Unlike natural gas, which is abundantly found in the ground, krypton and xenon make up just a tiny fraction of Earth's atmosphere. To harvest them, the gases must undergo multiple rounds of an energy intensive process called cryogenic distillation, in which air is trapped and cooled to about -300 degrees F. This extreme refrigeration separates the gases based on their boiling points.
A new technique to harvest krypton and xenon that would save energy, and hence money, is highly desired. Now, researchers believe they have found just such a technique, and their method is detailed in the Journal of the American Chemical Society.
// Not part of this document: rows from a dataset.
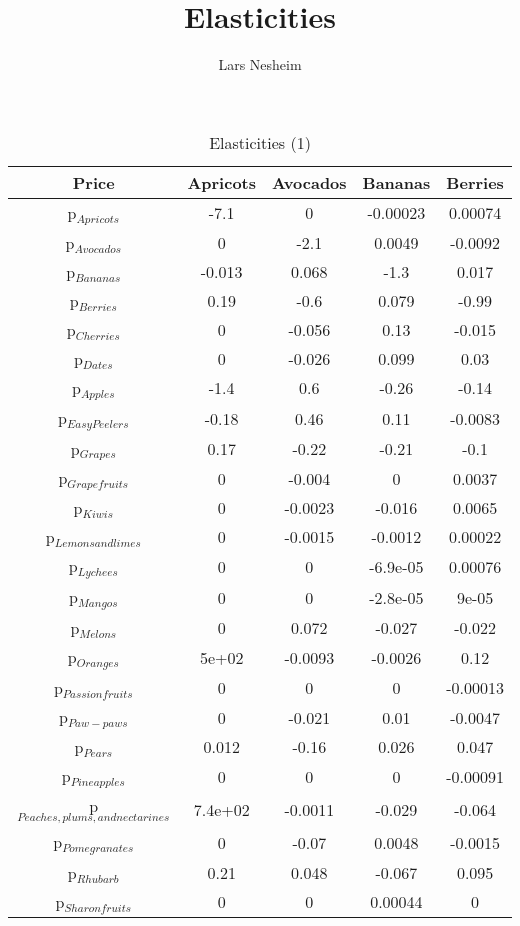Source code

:\documentclass[11pt]{article}
\title{Elasticities}
\author{Lars Nesheim}
\date{}
\begin{document}
\maketitle
\begin{table}[h]
\caption{Elasticities (1)}
\label{Table: elasticities 1}
\begin{center}
\begin{tabular}{ccccc}
Price & Apricots & Avocados & Bananas & Berries \\ \hline
p$_{Apricots}$ & -7.1 & 0 & -0.00023 & 0.00074 \\ 
p$_{Avocados}$ & 0 & -2.1 & 0.0049 & -0.0092 \\ 
p$_{Bananas}$ & -0.013 & 0.068 & -1.3 & 0.017 \\ 
p$_{Berries}$ & 0.19 & -0.6 & 0.079 & -0.99 \\ 
p$_{Cherries}$ & 0 & -0.056 & 0.13 & -0.015 \\ 
p$_{Dates}$ & 0 & -0.026 & 0.099 & 0.03 \\ 
p$_{Apples}$ & -1.4 & 0.6 & -0.26 & -0.14 \\ 
p$_{Easy Peelers}$ & -0.18 & 0.46 & 0.11 & -0.0083 \\ 
p$_{Grapes}$ & 0.17 & -0.22 & -0.21 & -0.1 \\ 
p$_{Grapefruits}$ & 0 & -0.004 & 0 & 0.0037 \\ 
p$_{Kiwis}$ & 0 & -0.0023 & -0.016 & 0.0065 \\ 
p$_{Lemons and limes}$ & 0 & -0.0015 & -0.0012 & 0.00022 \\ 
p$_{Lychees}$ & 0 & 0 & -6.9e-05 & 0.00076 \\ 
p$_{Mangos}$ & 0 & 0 & -2.8e-05 & 9e-05 \\ 
p$_{Melons}$ & 0 & 0.072 & -0.027 & -0.022 \\ 
p$_{Oranges}$ & 5e+02 & -0.0093 & -0.0026 & 0.12 \\ 
p$_{Passion fruits}$ & 0 & 0 & 0 & -0.00013 \\ 
p$_{Paw-paws}$ & 0 & -0.021 & 0.01 & -0.0047 \\ 
p$_{Pears}$ & 0.012 & -0.16 & 0.026 & 0.047 \\ 
p$_{Pineapples}$ & 0 & 0 & 0 & -0.00091 \\ 
p$_{Peaches, plums, and nectarines}$ & 7.4e+02 & -0.0011 & -0.029 & -0.064 \\ 
p$_{Pomegranates}$ & 0 & -0.07 & 0.0048 & -0.0015 \\ 
p$_{Rhubarb}$ & 0.21 & 0.048 & -0.067 & 0.095 \\ 
p$_{Sharon fruits}$ & 0 & 0 & 0.00044 & 0 \\ 
\end{tabular}
\end{center}
\end{table}
\end{document}
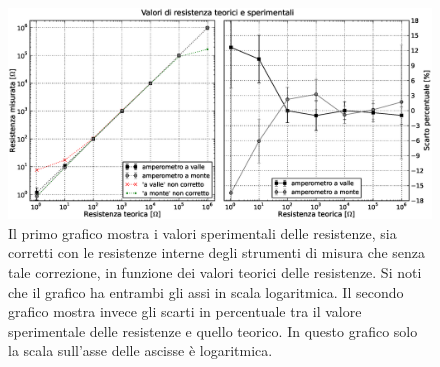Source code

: \begin{figure}[h]
    \centering
        \includegraphics[width=\textwidth]{Res.eps}%
        \caption{Il primo grafico mostra i valori sperimentali delle resistenze, sia corretti con le resistenze interne degli strumenti di misura che senza tale correzione, in funzione dei valori teorici delle resistenze. Si noti che il grafico ha entrambi gli assi in scala logaritmica. Il secondo grafico mostra invece gli scarti in percentuale tra il valore sperimentale delle resistenze e quello teorico. In questo grafico solo la scala sull'asse delle ascisse è logaritmica.}
        \label{fig:resistenze}
\end{figure}

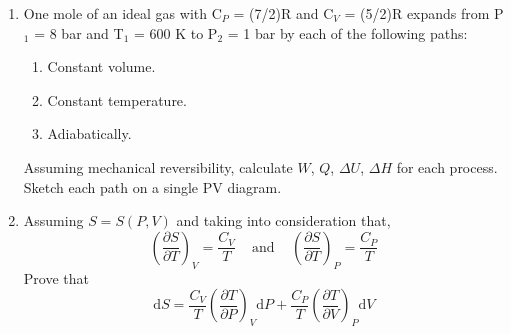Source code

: \documentclass[12pts,a4paper,amsmath,amssymb,floatfix]{article}%
\renewcommand{\d}{\mathrm{d}}
\newcommand{\frc}{\displaystyle\frac}
\begin{document}
\begin{enumerate}[label=\bfseries Problem \arabic*:]
\item\label{Tut02:IdealGas2} One mole of an ideal gas with C$_{P}$ = (7/2)R and C$_{V}$ = (5/2)R expands from P$_{1}$ = 8 bar and T$_{1}$ = 600 K to P$_{2}$ = 1 bar by each of the following paths:
\begin{enumerate}
\item Constant volume.%
\item Constant temperature.%
\item Adiabatically.%
\end{enumerate}
Assuming mechanical reversibility, calculate $W$, $Q$, $\Delta U$, $\Delta H$ for each process. Sketch each path on a single PV diagram.

\begin{comment}
\item\label{Tut02:Carnot}A Carnot engine receives 250 kJ.s$^{-1}$ of heat from a heat-source reservoir at 525$^{\circ}$C and rejects heat to a heat-sink reservoir at 50$^{\circ}$C. What are the power developed and the heat rejected?%

\item\label{Tut02:IdealGas3}An ideal gas at 2500 kPa is throttled adiabatically to 150 kPa at the rate of 20 gmol.s$^{-1}$. Determine the rate of entropy generation if the surrounding temperature is T$_{0}$ = 300 K. %


\item\label{Tut02:CylinderPiston2}One kilogram of water $\left(\text{V}_{1} = \text{1003 cm}^{3}\text{.kg}^{-1}\right)$ in a piston/cylinder device at 25$^{\circ}$C and 1 bar is compressed in a mechanically reversible, isothermal process to 1500 bar. Determine $Q$, $W$, $\Delta U$, $\Delta H$ and $\Delta S$ given that $\beta$ = 250$\times$10$^{-6}$ K$^{-1}$ and $\kappa$ = 45$\times$10$^{-6}$ bar$^{-1}$. A satisfactory assumption is that $V$ is at its arithmetic average value. As a $PVT$ equation of state use:%
\begin{displaymath}
\displaystyle\frac{\d V}{V} = \beta \d T - \kappa \d P
\end{displaymath}
\end{comment}

\item\label{Tut02:Demonstration}Assuming $S = S\left(P,V\right)$ and taking into consideration that,
\begin{displaymath}
\left(\frc{\partial S}{\partial T}\right)_{V} = \frc{C_{V}}{T}\;\;\;\text{ and }\;\;\; \left(\frc{\partial S}{\partial T}\right)_{P} = \frc{C_{P}}{T}
\end{displaymath}
Prove that 
\begin{displaymath}
\d S = \frc{C_{V}}{T}\left(\frc{\partial T}{\partial P}\right)_{V}\d P + \frc{C_{P}}{T}\left(\frc{\partial T}{\partial V}\right)_{P}\d V
\end{displaymath}



\end{enumerate}
\end{document}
The team synthesized silicoaluminophosphate (SAPO), a crystal that contains very tiny pores. Serendipitously, the size of the pores is midway between the size of krypton atoms and xenon atoms. The smaller krypton atoms can easily sneak through the pores, while the larger xenon atoms get stuck. In this way, SAPO acts as a molecular sieve. (See figure.)
Using their new tool, the authors showed that krypton diffused up to 45 times faster than xenon, demonstrating its efficacy at separating these noble gases at room temperature. Further experiments revealed that not only did xenon have a harder time squeezing through the tiny pores, but it also tended to adsorb to the SAPO crystals.
In an interview with ACSH, the authors say that analyses they have conducted previously suggest that their technique could reduce the energy required to harvest krypton and xenon by about 30%. If that is true, then both industrial scientists and fluorescent light enthusiasts will have much to celebrate.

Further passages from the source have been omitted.